Domestic industry growthProtection gave Indian firms space to grow.
Foreign exchange savingImport restrictions helped conserve scarce foreign exchange.
DisadvantageExplanation
InefficiencyFirms had little pressure to reduce cost or improve quality.
Limited consumer choiceConsumers had fewer products and often lower quality goods.
High-cost productionProtection allowed some industries to survive despite high costs.

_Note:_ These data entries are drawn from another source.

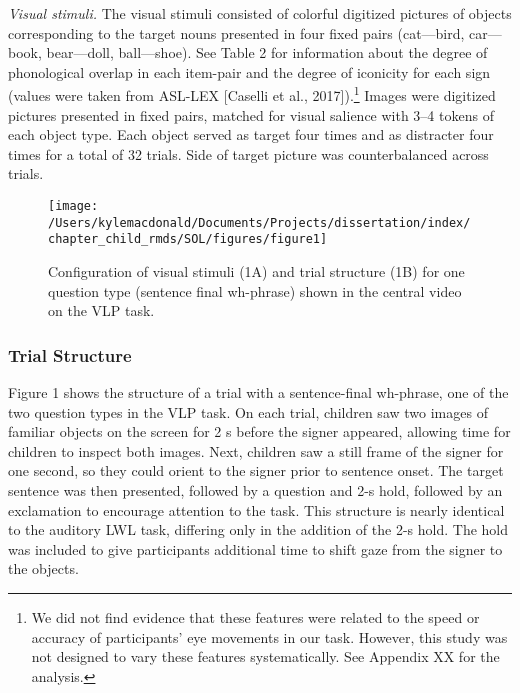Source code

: \documentclass[oneside]{report}
\begin{document}
\emph{Visual stimuli.} The visual stimuli consisted of colorful
digitized pictures of objects corresponding to the target nouns
presented in four fixed pairs (cat---bird, car---book, bear---doll,
ball---shoe). See Table 2 for information about the degree of
phonological overlap in each item-pair and the degree of iconicity for
each sign (values were taken from ASL-LEX {[}Caselli et al.,
2017{]}).\footnote{We did not find evidence that these features were
  related to the speed or accuracy of participants' eye movements in our
  task. However, this study was not designed to vary these features
  systematically. See Appendix XX for the analysis.} Images were
digitized pictures presented in fixed pairs, matched for visual salience
with 3--4 tokens of each object type. Each object served as target four
times and as distracter four times for a total of 32 trials. Side of
target picture was counterbalanced across trials.
\begin{figure}[t]

{\centering \texttt{[image: /Users/kylemacdonald/Documents/Projects/dissertation/index/chapter\_child\_rmds/SOL/figures/figure1]} 

}

\caption[Stimuli in the Visual Language Processing Task used in Experiment 1.1]{Configuration of visual stimuli (1A) and trial structure (1B) for one question type (sentence final wh-phrase) shown in the central video on the VLP task.}\label{fig:sol-trial-fig}
\end{figure}
\subsubsection{Trial Structure}\label{trial-structure}

Figure 1 shows the structure of a trial with a sentence-final wh-phrase,
one of the two question types in the VLP task. On each trial, children
saw two images of familiar objects on the screen for 2 s before the
signer appeared, allowing time for children to inspect both images.
Next, children saw a still frame of the signer for one second, so they
could orient to the signer prior to sentence onset. The target sentence
was then presented, followed by a question and 2-s hold, followed by an
exclamation to encourage attention to the task. This structure is nearly
identical to the auditory LWL task, differing only in the addition of
the 2-s hold. The hold was included to give participants additional time
to shift gaze from the signer to the objects.
\end{document}
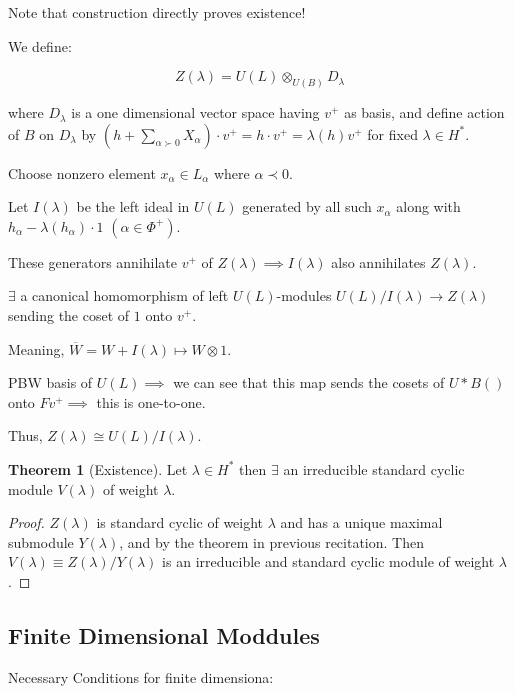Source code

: \documentclass{article}
\theoremstyle{definition}
\newtheorem{theorem}{Theorem}
\begin{document}
    Note that construction directly proves existence!

    We define:

    \[
        Z(\lambda) = U(L) \otimes_{U(B)} D_\lambda
    \]

    where \(D_\lambda\) is a one dimensional vector space having \(v^+\) as basis, and define action of \(B\) on \(D_\lambda\) by \((h+\sum_{\alpha \succ 0} X_\alpha)\cdot v^+ = h \cdot v^+ = \lambda(h)v^+\) for fixed \(\lambda \in H^{\ast}\).  

    Choose nonzero element \(x_\alpha \in L_\alpha\) where \(\alpha \prec 0\).

    Let \(I(\lambda)\) be the left ideal in \(U(L)\) generated by all such \(x_\alpha\) along with \(h_{\alpha} - \lambda(h_\alpha)\cdot 1\) \((\alpha \in \Phi^+)\).
    
    These generators annihilate \(v^+\) of \(Z(\lambda) \implies I(\lambda)\) also annihilates \(Z(\lambda)\).

    \(\exists\) a canonical homomorphism of left \(U(L)\)-modules \(U(L) / I(\lambda) \to Z(\lambda)\) sending the coset of \(1\) onto \(v^+\).

    Meaning, \(\overline{W} = W + I(\lambda) \mapsto W \otimes 1\).

    PBW basis of \(U(L)\implies\) we can see that this map sends the cosets of \(U*B()\) onto \(Fv^+ \implies \) this is one-to-one.

    Thus, \(Z(\lambda) \cong U(L) / I(\lambda)\).

    \begin{theorem}
        [Existence] Let \(\lambda \in H^{\ast}\) then \(\exists\) an irreducible standard cyclic module \(V(\lambda)\) of weight \(\lambda\).
    \end{theorem}

    \begin{proof}
        \(Z(\lambda)\) is standard cyclic of weight \(\lambda\) and has a unique maximal submodule \(Y(\lambda)\), and by the theorem in previous recitation. Then \(V(\lambda) \equiv  Z(\lambda) / Y(\lambda)\) is an irreducible and standard cyclic module of weight \(\lambda\).
    \end{proof}

    \subsection*{Finite Dimensional Moddules}

    Necessary Conditions for finite dimensiona:
\end{document}
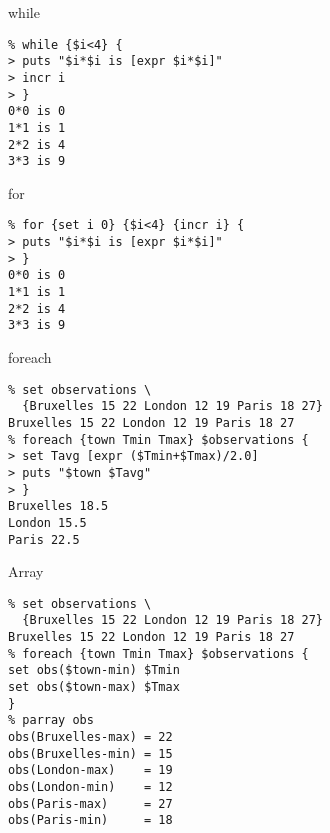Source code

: \begin{frame}[containsverbatim]{while}
\lstset{language=tcl}
\begin{lstlisting}
% while {$i<4} {
> puts "$i*$i is [expr $i*$i]"
> incr i
> }
0*0 is 0
1*1 is 1
2*2 is 4
3*3 is 9
\end{lstlisting}
\end{frame}


\begin{frame}[containsverbatim]{for}
\lstset{language=tcl}
\begin{lstlisting}
% for {set i 0} {$i<4} {incr i} {
> puts "$i*$i is [expr $i*$i]"
> }
0*0 is 0
1*1 is 1
2*2 is 4
3*3 is 9
\end{lstlisting}
\end{frame}

\begin{frame}[containsverbatim]{foreach}
\lstset{language=tcl}
\begin{lstlisting}
% set observations \
  {Bruxelles 15 22 London 12 19 Paris 18 27}
Bruxelles 15 22 London 12 19 Paris 18 27
% foreach {town Tmin Tmax} $observations {
> set Tavg [expr ($Tmin+$Tmax)/2.0]
> puts "$town $Tavg"
> }
Bruxelles 18.5
London 15.5
Paris 22.5
\end{lstlisting}
\end{frame}



\begin{frame}[containsverbatim]{Array}
\lstset{language=tcl}
\begin{lstlisting}
% set observations \
  {Bruxelles 15 22 London 12 19 Paris 18 27}
Bruxelles 15 22 London 12 19 Paris 18 27
% foreach {town Tmin Tmax} $observations {
set obs($town-min) $Tmin
set obs($town-max) $Tmax
}
% parray obs
obs(Bruxelles-max) = 22
obs(Bruxelles-min) = 15
obs(London-max)    = 19
obs(London-min)    = 12
obs(Paris-max)     = 27
obs(Paris-min)     = 18
\end{lstlisting}
\end{frame}



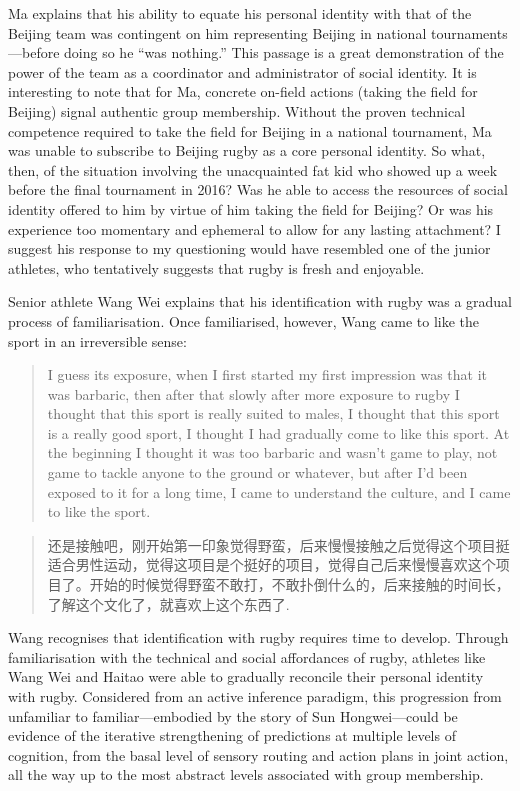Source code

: \begin{CJK}{UTF8}{gbsn}
Ma explains that his ability to equate his personal identity with that of the Beijing team was contingent on him representing Beijing in national tournaments---before doing so he ``was nothing.''  This passage is a great demonstration of the power of the team as a coordinator and administrator of social identity.  It is interesting to note that for Ma, concrete on-field actions (taking the field for Beijing) signal authentic group membership.  Without the proven technical competence required to take the field for Beijing in a national tournament, Ma was unable to subscribe to Beijing rugby as a core personal identity.  So what, then, of the situation involving the unacquainted fat kid who showed up a week before the final tournament in 2016?  Was he able to access the resources of social identity offered to him by virtue of him taking the field for Beijing? Or was his experience too momentary and ephemeral to allow for any lasting attachment?  I suggest his response to my questioning would have resembled one of the junior athletes, who tentatively suggests that rugby is fresh and enjoyable.

Senior athlete Wang Wei explains that his identification with rugby was a gradual process of familiarisation. Once familiarised, however, Wang came to like the sport in an irreversible sense:

  \begin{quote}
    I guess its exposure, when I first started my first impression was that it was barbaric, then after that slowly after more exposure to rugby I thought that this sport is really suited to males, I thought that this sport is a really good sport, I thought I had gradually come to like this sport.  At the beginning I thought it was too barbaric and wasn’t game to play, not game to tackle anyone to the ground or whatever, but after I’d been exposed to it for a long time, I came to understand the culture, and I came to like the sport.
  \end{quote}

  \begin{quote}
    还是接触吧，刚开始第一印象觉得野蛮，后来慢慢接触之后觉得这个项目挺适合男性运动，觉得这项目是个挺好的项目，觉得自己后来慢慢喜欢这个项目了。开始的时候觉得野蛮不敢打，不敢扑倒什么的，后来接触的时间长，了解这个文化了，就喜欢上这个东西了.
  \end{quote}

Wang recognises that identification with rugby requires time to develop. Through familiarisation with the technical and social affordances of rugby, athletes like Wang Wei and Haitao were able to gradually reconcile their personal identity with rugby.  Considered from an active inference paradigm, this progression from unfamiliar to familiar---embodied by the story of Sun Hongwei---could be evidence of the iterative strengthening of predictions at multiple levels of cognition, from the basal level of sensory routing and action plans in joint action, all the way up to the most abstract levels associated with group membership.




\end{CJK}
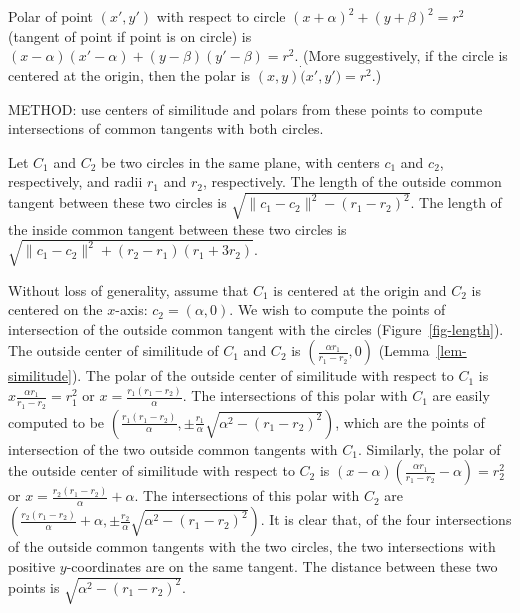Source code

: \begin{lemma}
\label{lem-polar}
\cite[p. 82?, also see p. 103]{SalmonConic}
Polar of point $(x',y')$ with respect to circle 
$(x+\alpha)^{2} + (y+\beta)^{2} = r^{2}$
(tangent of point if point is on circle) 
is $(x-\alpha)(x'-\alpha) + (y-\beta)(y'-\beta) = r^{2}$.
(More suggestively, if the circle is centered at the origin,
then the polar is $(x,y) \dot (x',y') = r^{2}$.)
\end{lemma}

METHOD: use centers of similitude and polars from these points
to compute intersections of common tangents with both circles.

\begin{theorem}
Let $C_{1}$ and $C_{2}$ be two circles in the same plane,
with centers $c_{1}$ and $c_{2}$, respectively, and
radii $r_{1}$ and $r_{2}$, respectively.
The length of the outside common tangent between these two circles is 
$\sqrt{\|c_{1} - c_{2}\|^{2} - (r_{1} - r_{2})^{2}}$.
The length of the inside common tangent between these two circles is
$\sqrt{\|c_{1} - c_{2}\|^{2} + (r_{2} - r_{1})(r_{1} + 3r_{2})}$.
\end{theorem}
Without loss of generality, assume that $C_{1}$ is centered at the origin
and $C_{2}$ is centered on the $x$-axis: $c_{2} = (\alpha,0)$.
We wish to compute the points of intersection of the outside common tangent
with the circles (Figure~\ref{fig-length}).
The outside center of similitude of $C_{1}$ and $C_{2}$ is 
$(\frac{\alpha r_{1}}{r_{1} - r_{2}}, 0)$ (Lemma~\ref{lem-similitude}).
The polar of the outside center of similitude with respect to $C_{1}$ is 
$x \frac{\alpha r_{1}}{r_{1} - r_{2}} = r_{1}^{2}$
or $x = \frac{r_{1}(r_{1} - r_{2})}{\alpha}$.
The intersections of this polar with $C_{1}$ are easily computed to be
$(\frac{r_{1}(r_{1} - r_{2})}{\alpha}, 
  \pm \frac{r_{1}}{\alpha} \sqrt{\alpha^{2} - (r_{1} - r_{2})^{2}})$,
which are the points of intersection of the two outside common tangents 
with $C_{1}$.
Similarly, the polar of the outside center of similitude with respect 
to $C_{2}$ is 
$(x-\alpha)(\frac{\alpha r_{1}}{r_{1} - r_{2}} - \alpha) = r_{2}^{2}$
or $x = \frac{r_{2}(r_{1} - r_{2})}{\alpha} + \alpha$.
The intersections of this polar with $C_{2}$ are
$(\frac{r_{2}(r_{1} - r_{2})}{\alpha} + \alpha, 
  \pm \frac{r_{2}}{\alpha} \sqrt{\alpha^{2} - (r_{1} - r_{2})^{2}})$.
It is clear that, of the four intersections of the outside common tangents
with the two circles, 
the two intersections with positive $y$-coordinates are on the same tangent.
The distance between these two points is $\sqrt{\alpha^{2} - (r_{1} - r_{2})^{2}}$.

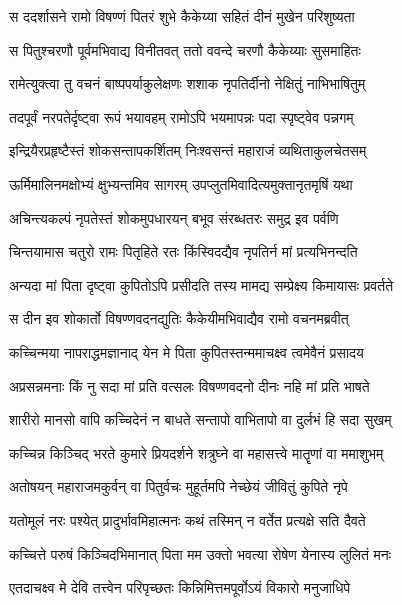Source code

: 
\twolineshloka
{स ददर्शासने रामो विषण्णं पितरं शुभे}
{कैकेय्या सहितं दीनं मुखेन परिशुष्यता} %

\twolineshloka
{स पितुश्चरणौ पूर्वमभिवाद्य विनीतवत्}
{ततो ववन्दे चरणौ कैकेय्याः सुसमाहितः} %

\twolineshloka
{रामेत्युक्त्वा तु वचनं बाष्पपर्याकुलेक्षणः}
{शशाक नृपतिर्दीनो नेक्षितुं नाभिभाषितुम्} %

\twolineshloka
{तदपूर्वं नरपतेर्दृष्ट्वा रूपं भयावहम्}
{रामोऽपि भयमापन्नः पदा स्पृष्ट्वेव पन्नगम्} %

\twolineshloka
{इन्द्रियैरप्रहृष्टैस्तं शोकसन्तापकर्शितम्}
{निःश्वसन्तं महाराजं व्यथिताकुलचेतसम्} %

\twolineshloka
{ऊर्मिमालिनमक्षोभ्यं क्षुभ्यन्तमिव सागरम्}
{उपप्लुतमिवादित्यमुक्तानृतमृषिं यथा} %

\twolineshloka
{अचिन्त्यकल्पं नृपतेस्तं शोकमुपधारयन्}
{बभूव संरब्धतरः समुद्र इव पर्वणि} %

\twolineshloka
{चिन्तयामास चतुरो रामः पितृहिते रतः}
{किंस्विदद्यैव नृपतिर्न मां प्रत्यभिनन्दति} %

\twolineshloka
{अन्यदा मां पिता दृष्ट्वा कुपितोऽपि प्रसीदति}
{तस्य मामद्य सम्प्रेक्ष्य किमायासः प्रवर्तते} %

\twolineshloka
{स दीन इव शोकार्तो विषण्णवदनद्युतिः}
{कैकेयीमभिवाद्यैव रामो वचनमब्रवीत्} %

\twolineshloka
{कच्चिन्मया नापराद्धमज्ञानाद् येन मे पिता}
{कुपितस्तन्ममाचक्ष्व त्वमेवैनं प्रसादय} %

\twolineshloka
{अप्रसन्नमनाः किं नु सदा मां प्रति वत्सलः}
{विषण्णवदनो दीनः नहि मां प्रति भाषते} %

\twolineshloka
{शारीरो मानसो वापि कच्चिदेनं न बाधते}
{सन्तापो वाभितापो वा दुर्लभं हि सदा सुखम्} %

\twolineshloka
{कच्चिन्न किञ्चिद् भरते कुमारे प्रियदर्शने}
{शत्रुघ्ने वा महासत्त्वे मातॄणां वा ममाशुभम्} %

\twolineshloka
{अतोषयन् महाराजमकुर्वन् वा पितुर्वचः}
{मुहूर्तमपि नेच्छेयं जीवितुं कुपिते नृपे} %

\twolineshloka
{यतोमूलं नरः पश्येत् प्रादुर्भावमिहात्मनः}
{कथं तस्मिन् न वर्तेत प्रत्यक्षे सति दैवते} %

\twolineshloka
{कच्चित्ते परुषं किञ्चिदभिमानात् पिता मम}
{उक्तो भवत्या रोषेण येनास्य लुलितं मनः} %

\twolineshloka
{एतदाचक्ष्व मे देवि तत्त्वेन परिपृच्छतः}
{किन्निमित्तमपूर्वोऽयं विकारो मनुजाधिपे} %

12. Appraisal of India’s Development Strategy 1950-1990

The 1950-1990 strategy cannot be judged in a one-sided way. It had important achievements, but also serious weaknesses.

Achievements

  • India built a strong base of heavy industries and infrastructure.
  • Public sector created capacity in steel, power, engineering and transport.
  • Green Revolution improved food security and reduced dependence on food imports.
  • Planning helped focus attention on growth, self-reliance and equity.
  • Small industries received support and generated employment.

Limitations

  • Excessive controls created licence raj and delays.
  • Public sector units often became inefficient due to weak accountability.
  • Import substitution reduced competition and innovation.
  • Green Revolution increased regional and class inequalities.
  • Poverty and unemployment continued despite planning.
Balanced conclusion The strategy was useful for building a base in a poor newly independent country, but by the 1980s excessive controls and protection had become obstacles to efficiency and growth.

13. Board Exam Summary

India adopted planning because the economy needed growth, industrialisation, poverty reduction and self-reliance. The country chose a mixed economy where public and private sectors coexisted, but the public sector led basic and heavy industries. The four common goals of Five Year Plans were growth, modernisation, self-reliance and equity. Agriculture was improved first through land reforms and later through the Green Revolution. Industrial development was guided by the Industrial Policy Resolution of 1956, which gave a commanding role to the public sector. Small Scale Industries were promoted for employment, regional balance and entrepreneurship. Foreign trade policy followed import substitution to protect domestic industries and save foreign exchange. The strategy helped India build food security and an industrial base, but it also created inefficiency, licence raj, low competition and regional imbalances.

Exam TermQuick Meaning
PlanningSystematic allocation of resources to achieve national goals.
Mixed EconomyCoexistence of public and private sectors.
GrowthIncrease in GDP and productive capacity.
ModernisationUse of technology, scientific methods and progressive institutions.
Self-RelianceReducing dependence on foreign countries.
EquityFair distribution of income and opportunities.
Land ReformsChanges in land ownership and organisation to reduce exploitation.
Green RevolutionTechnology-led rise in food grain production.
IPR 1956Industrial policy giving public sector a leading role.
SSISmall industries promoted for employment and regional balance.
Import SubstitutionProducing domestically instead of importing.

Likely CBSE Questions

Explain the goals of Five Year Plans. Why did India adopt a mixed economy? Discuss land reforms and their limitations. Explain Green Revolution and its effects. Explain IPR 1956. Discuss import substitution policy.